Какие жизненные ценности главенствуют у героев рассказа «Арбузная лодка»? Классик китайской литературы Су Тун словно тушью и кистью нарисовал прибытие лодок из Сункэна, на которых крестьяне доставляют в город урожай арбузов: «Все, кто давно живут у реки, мгновенно узнают их: побольше, чем шаосинские черные, и чуть более вытянуты; корпус из дерева, низкая палуба по уровню воды обита жестью. <…> навес из циновок, небольшая печка на носу, дымящая утром и вечером, что настоящая кухня, кажется, это не лодки совсем, а хибары, которые в обход любых законов построили прямо на воде. <…> деревенские парни работы не боятся, но странное дело: стоило им оказаться у моста Тесиньцяо, как все превращались в лодырей. Пока нет покупателей – либо в карты режутся, либо дрыхнут на куче арбузов, но только шагни в лодку, как они тут же просыпаются и не спеша вылезают из-под навеса». Зарисовки обыденной жизни любопытны и притягательны. Повседневная жизнь меняется, когда появляется арбузный нож, который не только вскрывает красное чрево арбуза, но и служит орудием убийства. Резко сбивается ритм повествования, он равен хаотичным действиям толпы, мстящей за убийство крестьянина. Бессмысленного и жестокого. Всего-то из-за белой, недозрелой мякоти арбуза. Но писатель не взялся бы за перо, чтобы ограничиться лишь показом противостояния деревенских и городских. Арбузная лодка с пятном крови на днище, похожим на абрис коровы, исчезает… Тягостными поисками ее занимается полуслепая старуха – мать убитого. Именно тогда текст приобретает психологический рисунок: сквозь ожесточение, людскую неприязнь проявляется одно из основных жизненно важных качеств – ненасилие и сочувствие. Способность сочувствовать, которой наделяют и русский характер. «Лодка Фу Третьего отплывала от пристани <…> Вдруг старушка, которая с трудом уже держалась на ногах, еле-еле остановила лодку, медленно обернулась, потерла глаза и попыталась вглядеться куда-то в сторону причала <…> Конечно, на таком расстоянии она уже ничегошеньки не видела и не могла различить, где стоят добрые люди с улицы Сяньчуньшу, а где – горы кувшинов вина с завода. Вдруг она опустилась на колени и отвесила земной поклон, коснувшись лбом днища лодки.

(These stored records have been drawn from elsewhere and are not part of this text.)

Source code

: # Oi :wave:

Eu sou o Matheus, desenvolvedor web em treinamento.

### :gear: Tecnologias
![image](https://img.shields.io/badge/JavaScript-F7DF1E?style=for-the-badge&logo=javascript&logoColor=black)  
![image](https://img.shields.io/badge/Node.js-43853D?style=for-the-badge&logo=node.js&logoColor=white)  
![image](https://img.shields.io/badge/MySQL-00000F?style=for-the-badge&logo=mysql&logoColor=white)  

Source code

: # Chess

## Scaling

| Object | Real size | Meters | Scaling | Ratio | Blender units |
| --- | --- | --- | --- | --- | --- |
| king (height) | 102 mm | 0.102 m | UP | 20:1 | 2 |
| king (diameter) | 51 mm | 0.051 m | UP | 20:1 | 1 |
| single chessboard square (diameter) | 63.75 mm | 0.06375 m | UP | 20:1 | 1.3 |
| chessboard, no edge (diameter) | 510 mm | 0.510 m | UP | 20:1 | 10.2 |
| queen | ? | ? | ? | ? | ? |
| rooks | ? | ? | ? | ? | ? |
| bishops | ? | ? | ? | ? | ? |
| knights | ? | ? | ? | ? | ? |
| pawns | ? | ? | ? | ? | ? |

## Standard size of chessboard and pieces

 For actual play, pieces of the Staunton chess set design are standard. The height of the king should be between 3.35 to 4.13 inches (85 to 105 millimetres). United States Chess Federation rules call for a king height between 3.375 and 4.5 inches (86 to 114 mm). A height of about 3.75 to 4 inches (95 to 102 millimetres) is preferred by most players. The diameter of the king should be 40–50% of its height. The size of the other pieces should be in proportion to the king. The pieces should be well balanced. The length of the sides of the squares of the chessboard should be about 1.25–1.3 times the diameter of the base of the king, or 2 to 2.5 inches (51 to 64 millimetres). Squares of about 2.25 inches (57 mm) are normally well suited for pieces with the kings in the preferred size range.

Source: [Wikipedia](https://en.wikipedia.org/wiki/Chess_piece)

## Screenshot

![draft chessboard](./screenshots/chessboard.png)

– Чего она кувшинам кланяется? – заржал Гуанчунь.

Но остальные не смеялись…»

Су Тун предоставляет нам самим ответить: арбузная лодка со старухой уплыла в деревню или река унесла их в другую жизнь, к убитому сыну?

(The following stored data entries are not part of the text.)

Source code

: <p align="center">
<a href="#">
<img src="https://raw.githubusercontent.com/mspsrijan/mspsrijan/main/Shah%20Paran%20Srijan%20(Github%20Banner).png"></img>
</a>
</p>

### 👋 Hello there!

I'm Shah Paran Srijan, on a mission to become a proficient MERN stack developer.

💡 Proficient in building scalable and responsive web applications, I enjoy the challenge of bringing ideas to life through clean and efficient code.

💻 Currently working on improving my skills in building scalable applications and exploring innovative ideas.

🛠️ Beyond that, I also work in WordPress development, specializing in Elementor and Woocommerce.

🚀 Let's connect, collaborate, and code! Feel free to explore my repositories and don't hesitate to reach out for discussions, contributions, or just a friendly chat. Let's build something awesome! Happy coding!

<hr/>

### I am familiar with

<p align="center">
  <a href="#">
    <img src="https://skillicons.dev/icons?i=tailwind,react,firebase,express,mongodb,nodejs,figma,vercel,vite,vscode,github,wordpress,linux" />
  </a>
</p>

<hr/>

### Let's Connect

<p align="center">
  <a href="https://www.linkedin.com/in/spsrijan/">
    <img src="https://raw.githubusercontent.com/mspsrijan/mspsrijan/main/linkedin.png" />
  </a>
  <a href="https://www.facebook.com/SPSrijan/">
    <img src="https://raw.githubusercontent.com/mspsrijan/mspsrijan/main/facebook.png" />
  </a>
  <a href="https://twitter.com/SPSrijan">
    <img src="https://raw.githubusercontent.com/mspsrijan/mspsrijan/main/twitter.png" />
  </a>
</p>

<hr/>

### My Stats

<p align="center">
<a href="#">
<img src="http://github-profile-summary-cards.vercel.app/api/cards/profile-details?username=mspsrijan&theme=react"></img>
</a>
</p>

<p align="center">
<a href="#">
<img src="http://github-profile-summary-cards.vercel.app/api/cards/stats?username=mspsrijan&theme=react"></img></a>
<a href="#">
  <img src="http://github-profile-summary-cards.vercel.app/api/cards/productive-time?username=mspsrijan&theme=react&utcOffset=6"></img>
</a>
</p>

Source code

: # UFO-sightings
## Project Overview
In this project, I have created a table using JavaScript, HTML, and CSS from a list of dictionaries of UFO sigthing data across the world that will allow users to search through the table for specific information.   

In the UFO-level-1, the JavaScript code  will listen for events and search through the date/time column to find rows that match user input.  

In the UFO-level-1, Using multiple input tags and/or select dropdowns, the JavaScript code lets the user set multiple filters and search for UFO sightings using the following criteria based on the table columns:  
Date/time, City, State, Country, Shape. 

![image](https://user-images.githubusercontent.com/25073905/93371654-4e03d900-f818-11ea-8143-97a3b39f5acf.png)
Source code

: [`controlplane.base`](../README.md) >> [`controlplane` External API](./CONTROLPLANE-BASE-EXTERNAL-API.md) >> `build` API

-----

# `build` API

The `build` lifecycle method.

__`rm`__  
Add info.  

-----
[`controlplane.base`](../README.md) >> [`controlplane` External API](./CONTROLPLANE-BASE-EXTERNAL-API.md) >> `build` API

О смерти или иной жизни земли, под сомкнувшимися водами водохранилища, где «внизу – несколько деревень с домами, кладбищами, пастбищами и кедрами», – пишет Марина Ахмедова. Рассказ «Корова» – о деревенской жизни, которая стынет в венах «закупоренным ужасом». И о самоубийстве… коровы. Она утопилась. Нет, не утонула по случайности, это было самоубийство животного. На этом убедительно настаивает всем текстом автор. Метерлинк задавался вопросом: есть ли загробная жизнь у животных? «Нам показалась бы забавной мысль, что время и пространство могут бережно сохранить в течение вечности среди звезд, в беспредельном дворце эфира, душу бедного животного, состоявшую из пяти или шести трогательных, но наивных привычек – из желания пить, есть, спать в тепле и приветствовать себе подобных». Героиня Ахмедовой, глядя на воду, начинает верить, «что под водой прямо сейчас лежит самая добрая земля» и там «живут еще жизнью на чистом листе».

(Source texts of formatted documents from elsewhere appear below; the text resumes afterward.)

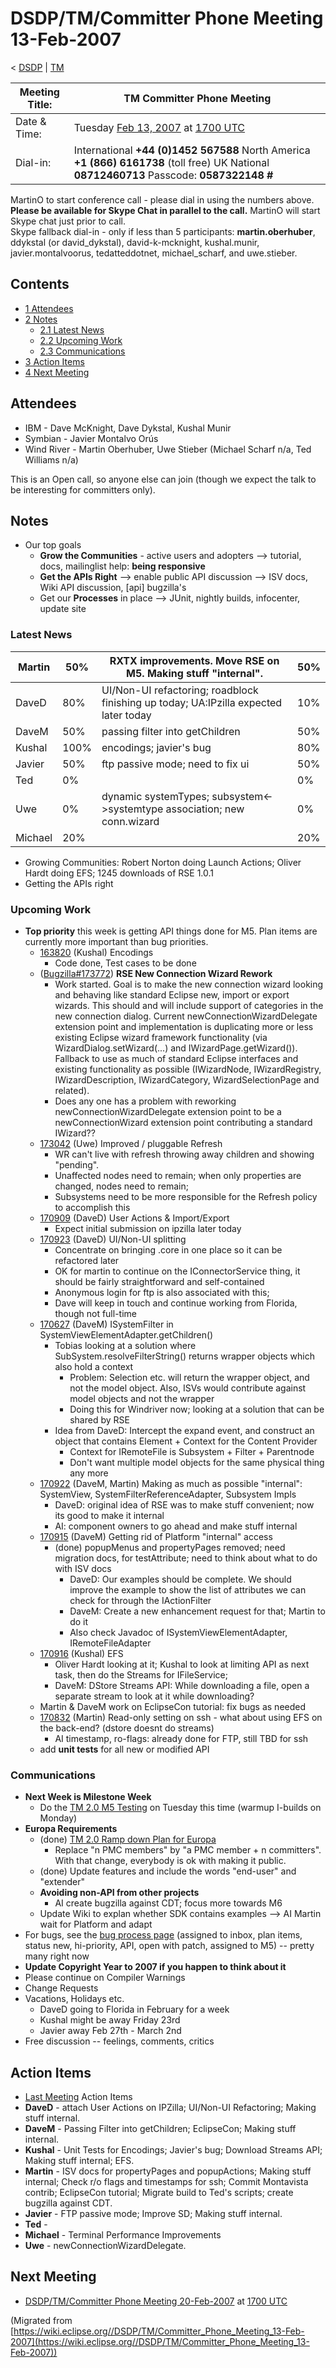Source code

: 

DSDP/TM/Committer Phone Meeting 13-Feb-2007
===========================================

< [DSDP](https://wiki.eclipse.org/DSDP "DSDP")‎ | [TM](./TM "DSDP/TM")

| Meeting Title: | **TM Committer Phone Meeting** |
| --- | --- |
| Date & Time: | Tuesday [Feb 13, 2007](./index.php?title=Feb_13,_2007&action=edit&redlink=1 "Feb 13, 2007 (page does not exist)") at [1700 UTC](http://www.timeanddate.com/worldclock/meetingdetails.html?year=2007&month=2&day=13&hour=17&min=00&sec=0&p1=224&p2=159&p3=250&p4=136&p5=223&iv=1800) |
| Dial-in: | International **+44 (0)1452 567588**   North America **+1 (866) 6161738** (toll free)   UK National **08712460713**   Passcode: **0587322148 #** |

MartinO to start conference call - please dial in using the numbers above.  
**Please be available for Skype Chat in parallel to the call.** MartinO will start Skype chat just prior to call.  
Skype fallback dial-in - only if less than 5 participants: **martin.oberhuber**, ddykstal (or david\_dykstal), david-k-mcknight, kushal.munir, javier.montalvoorus, tedatteddotnet, michael\_scharf, and uwe.stieber.  

Contents
--------

*   [1 Attendees](#Attendees)
*   [2 Notes](#Notes)
    *   [2.1 Latest News](#Latest-News)
    *   [2.2 Upcoming Work](#Upcoming-Work)
    *   [2.3 Communications](#Communications)
*   [3 Action Items](#Action-Items)
*   [4 Next Meeting](#Next-Meeting)

Attendees
---------

*   IBM - Dave McKnight, Dave Dykstal, Kushal Munir
*   Symbian - Javier Montalvo Orús
*   Wind River - Martin Oberhuber, Uwe Stieber (Michael Scharf n/a, Ted Williams n/a)

This is an Open call, so anyone else can join (though we expect the talk to be interesting for committers only).

Notes
-----

*   Our top goals
    *   **Grow the Communities** \- active users and adopters --> tutorial, docs, mailinglist help: **being responsive**
    *   **Get the APIs Right** --\> enable public API discussion --> ISV docs, Wiki API discussion, \[api\] bugzilla's
    *   Get our **Processes** in place --> JUnit, nightly builds, infocenter, update site

### Latest News

| Martin | 50% | RXTX improvements. Move RSE on M5. Making stuff "internal". | 50% |
| --- | --- | --- | --- |
| DaveD | 80% | UI/Non-UI refactoring; roadblock finishing up today; UA:IPzilla expected later today | 10% |
| DaveM | 50% | passing filter into getChildren | 50% |
| Kushal | 100% | encodings; javier's bug | 80% |
| Javier | 50% | ftp passive mode; need to fix ui | 50% |
| Ted | 0% |  | 0% |
| Uwe | 0% | dynamic systemTypes; subsystem<->systemtype association; new conn.wizard | 0% |
| Michael | 20% |  | 20% |

*   Growing Communities: Robert Norton doing Launch Actions; Oliver Hardt doing EFS; 1245 downloads of RSE 1.0.1
*   Getting the APIs right

### Upcoming Work

*   **Top priority** this week is getting API things done for M5. Plan items are currently more important than bug priorities.
    *   [163820](https://bugs.eclipse.org/bugs/show_bug.cgi?id=163820) (Kushal) Encodings
        *   Code done, Test cases to be done
    *   ([Bugzilla#173772](https://bugs.eclipse.org/bugs/show_bug.cgi?id=173772)) **RSE New Connection Wizard Rework**
        *   Work started. Goal is to make the new connection wizard looking and behaving like standard Eclipse new, import or export wizards. This should and will include support of categories in the new connection dialog. Current newConnectionWizardDelegate extension point and implementation is duplicating more or less existing Eclipse wizard framework functionality (via WizardDialog.setWizard(...) and IWizardPage.getWizard()). Fallback to use as much of standard Eclipse interfaces and existing functionality as possible (IWizardNode, IWizardRegistry, IWizardDescription, IWizardCategory, WizardSelectionPage and related).
        *   Does any one has a problem with reworking newConnectionWizardDelegate extension point to be a newConnectionWizard extension point contributing a standard IWizard??
    *   [173042](https://bugs.eclipse.org/bugs/show_bug.cgi?id=173042) (Uwe) Improved / pluggable Refresh
        *   WR can't live with refresh throwing away children and showing "pending".
        *   Unaffected nodes need to remain; when only properties are changed, nodes need to remain;
        *   Subsystems need to be more responsible for the Refresh policy to accomplish this
    *   [170909](https://bugs.eclipse.org/bugs/show_bug.cgi?id=170909) (DaveD) User Actions & Import/Export
        *   Expect initial submission on ipzilla later today
    *   [170923](https://bugs.eclipse.org/bugs/show_bug.cgi?id=170923) (DaveD) UI/Non-UI splitting
        *   Concentrate on bringing .core in one place so it can be refactored later
        *   OK for martin to continue on the IConnectorService thing, it should be fairly straightforward and self-contained
        *   Anonymous login for ftp is also associated with this;
        *   Dave will keep in touch and continue working from Florida, though not full-time
    *   [170627](https://bugs.eclipse.org/bugs/show_bug.cgi?id=170627) (DaveM) ISystemFilter in SystemViewElementAdapter.getChildren()
        *   Tobias looking at a solution where SubSystem.resolveFilterString() returns wrapper objects which also hold a context
            *   Problem: Selection etc. will return the wrapper object, and not the model object. Also, ISVs would contribute against model objects and not the wrapper
            *   Doing this for Windriver now; looking at a solution that can be shared by RSE
        *   Idea from DaveD: Intercept the expand event, and construct an object that contains Element + Context for the Content Provider
            *   Context for IRemoteFile is Subsystem + Filter + Parentnode
            *   Don't want multiple model objects for the same physical thing any more
    *   [170922](https://bugs.eclipse.org/bugs/showdependencytree.cgi?id=170922) (DaveM, Martin) Making as much as possible "internal": SystemView, SystemFilterReferenceAdapter, Subsystem Impls
        *   DaveD: original idea of RSE was to make stuff convenient; now its good to make it internal
        *   AI: component owners to go ahead and make stuff internal
    *   [170915](https://bugs.eclipse.org/bugs/showdependencytree.cgi?id=170915) (DaveM) Getting rid of Platform "internal" access
        *   (done) popupMenus and propertyPages removed; need migration docs, for testAttribute; need to think about what to do with ISV docs
            *   DaveD: Our examples should be complete. We should improve the example to show the list of attributes we can check for through the IActionFilter
            *   DaveM: Create a new enhancement request for that; Martin to do it
            *   Also check Javadoc of ISystemViewElementAdapter, IRemoteFileAdapter
    *   [170916](https://bugs.eclipse.org/bugs/show_bug.cgi?id=170916) (Kushal) EFS
        *   Oliver Hardt looking at it; Kushal to look at limiting API as next task, then do the Streams for IFileService;
        *   DaveM: DStore Streams API: While downloading a file, open a separate stream to look at it while downloading?
    *   Martin & DaveM work on EclipseCon tutorial: fix bugs as needed
    *   [170832](https://bugs.eclipse.org/bugs/show_bug.cgi?id=170832) (Martin) Read-only setting on ssh - what about using EFS on the back-end? (dstore doesnt do streams)
        *   AI timestamp, ro-flags: already done for FTP, still TBD for ssh
    *   add **unit tests** for all new or modified API

### Communications

*   **Next Week is Milestone Week**
    *   Do the [TM 2.0 M5 Testing](./TM_2.0_M5_Testing "TM 2.0 M5 Testing") on Tuesday this time (warmup I-builds on Monday)
*   **Europa Requirements**
    *   (done) [TM 2.0 Ramp down Plan for Europa](./TM_2.0_Ramp_down_Plan_for_Europa "TM 2.0 Ramp down Plan for Europa")
        *   Replace "n PMC members" by "a PMC member + n committers". With that change, everybody is ok with making it public.
    *   (done) Update features and include the words "end-user" and "extender"
    *   **Avoiding non-API from other projects**
        *   AI create bugzilla against CDT; focus more towards M6
    *   Update Wiki to explan whether SDK contains examples --> AI Martin wait for Platform and adapt
*   For bugs, see the [bug process page](https://www.eclipse.org/dsdp/tm/development/bug_process.php) (assigned to inbox, plan items, status new, hi-priority, API, open with patch, assigned to M5) -- pretty many right now
*   **Update Copyright Year to 2007 if you happen to think about it**
*   Please continue on Compiler Warnings
*   Change Requests
*   Vacations, Holidays etc.
    *   DaveD going to Florida in February for a week
    *   Kushal might be away Friday 23rd
    *   Javier away Feb 27th - March 2nd
*   Free discussion -- feelings, comments, critics

Action Items
------------

*   [Last Meeting](./Committer_Phone_Meeting_6-Feb-2007#Action_Items "DSDP/TM/Committer Phone Meeting 6-Feb-2007") Action Items
*   **DaveD** \- attach User Actions on IPZilla; UI/Non-UI Refactoring; Making stuff internal.
*   **DaveM** \- Passing Filter into getChildren; EclipseCon; Making stuff internal.
*   **Kushal** \- Unit Tests for Encodings; Javier's bug; Download Streams API; Making stuff internal; EFS.
*   **Martin** \- ISV docs for propertyPages and popupActions; Making stuff internal; Check r/o flags and timestamps for ssh; Commit Montavista contrib; EclipseCon tutorial; Migrate build to Ted's scripts; create bugzilla against CDT.
*   **Javier** \- FTP passive mode; Improve SD; Making stuff internal.
*   **Ted** -
*   **Michael** \- Terminal Performance Improvements
*   **Uwe** \- newConnectionWizardDelegate.

Next Meeting
------------

*   [DSDP/TM/Committer Phone Meeting 20-Feb-2007](./Committer_Phone_Meeting_20-Feb-2007 "DSDP/TM/Committer Phone Meeting 20-Feb-2007") at [1700 UTC](http://www.timeanddate.com/worldclock/meetingdetails.html?year=2007&month=2&day=20hour=17&min=00&sec=0&p1=224&p2=159&p3=250&p4=136&p5=223&iv=1800)


(Migrated from [https://wiki.eclipse.org//DSDP/TM/Committer_Phone_Meeting_13-Feb-2007](https://wiki.eclipse.org//DSDP/TM/Committer_Phone_Meeting_13-Feb-2007))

Напротив, в рассказе-притче «Плыть по другой реке» китайской писательницы Лян Хун «Большая река не способна рождать жизнь, не может произвести на свет ни речной травы, ни тростника, ни рыб, ни креветок, не может со сменой сезонов становиться то полноводной, то мелкой, не может с течением времени связывать воедино землю, небо…» Большая река – это Центральный канал, построенный по генеральному проекту переброски южных рек в северные. Реальное событие побудило Лян Хун сочинить притчу, где обустройство жизни страны порождает у героини нежелание смириться с переменами. Большая река в притче похожа на мифологическую реку Стикс. Только по-китайски это царство теней называется Сяоси – «Маленькая радость».

Денис Осокин согласился «сдвинуть с глаз повязку повседневной жизни» и вслед за героем своего опоэтизированного рассказа вошел в темную-темную, брошенную марийскую деревню Маскародо, а потом в деревню с названием Колокудо, где остался в ночном карауле. Загадочные йÿд орол, стоявшие под окном, уверяли его, что тоже охраняют от пожара деревню. И героя покинул страх, потому что сейчас, в ночном карауле, встретился «ни с кем иным – как с судьбой, с чистой судьбой… спрашивать или просить или спешить или к чему-нибудь приготовиться?.. мои мысли были видны – мне сразу ответили – и я ответил:

– да нет, не надо.

– ну да, не надо.

– просто встреча?

– да. просто встреча.

– и ничего?

– и ничего, олёш».

Герой беспечно, по-детски, сложил самолетик и «чувство самосохранения стучало моей кровью спокойно-спокойно». Гипнотизирующий авторский голос будет сопровождать читателя весь этот, наполненный зябкостью ночи, голосами судьбы и уходящей деревенской жизнью, рассказ: «…и никто мне не нужен был. никто кроме нас – дороги между маскародо и колокудо в месяц и час когда на ней никого не встретишь, самолетика из обоев и меня».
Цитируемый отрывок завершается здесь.